**PROBLEM DESCRIPTION**
Nothing but the lines from the start of the entries through the line containing "- Site-specific automation logic" should appear in the answer, each given exactly.

::::

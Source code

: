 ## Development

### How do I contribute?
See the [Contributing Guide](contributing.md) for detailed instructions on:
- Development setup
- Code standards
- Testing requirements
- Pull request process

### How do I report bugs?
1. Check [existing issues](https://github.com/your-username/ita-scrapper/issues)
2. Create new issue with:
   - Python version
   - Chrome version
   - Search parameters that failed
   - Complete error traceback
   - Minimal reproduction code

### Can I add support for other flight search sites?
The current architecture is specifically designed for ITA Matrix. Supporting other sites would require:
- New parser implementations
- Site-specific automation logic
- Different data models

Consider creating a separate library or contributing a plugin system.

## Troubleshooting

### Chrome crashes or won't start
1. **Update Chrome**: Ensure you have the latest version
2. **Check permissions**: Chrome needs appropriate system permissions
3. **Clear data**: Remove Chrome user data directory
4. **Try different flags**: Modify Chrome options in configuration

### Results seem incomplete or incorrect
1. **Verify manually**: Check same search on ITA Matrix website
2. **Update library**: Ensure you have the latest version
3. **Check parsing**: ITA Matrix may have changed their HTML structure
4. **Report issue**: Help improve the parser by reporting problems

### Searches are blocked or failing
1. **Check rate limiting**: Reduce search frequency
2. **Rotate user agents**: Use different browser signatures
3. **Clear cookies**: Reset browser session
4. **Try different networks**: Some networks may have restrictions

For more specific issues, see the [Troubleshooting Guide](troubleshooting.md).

::::

**THE ANSWER**
Source code

: ## Development

### How do I contribute?
See the [Contributing Guide](contributing.md) for detailed instructions on:
- Development setup
- Code standards
- Testing requirements
- Pull request process

### How do I report bugs?
1. Check [existing issues](https://github.com/your-username/ita-scrapper/issues)
2. Create new issue with:
   - Python version
   - Chrome version
   - Search parameters that failed
   - Complete error traceback
   - Minimal reproduction code

### Can I add support for other flight search sites?
The current architecture is specifically designed for ITA Matrix. Supporting other sites would require:
- New parser implementations
- Site-specific automation logic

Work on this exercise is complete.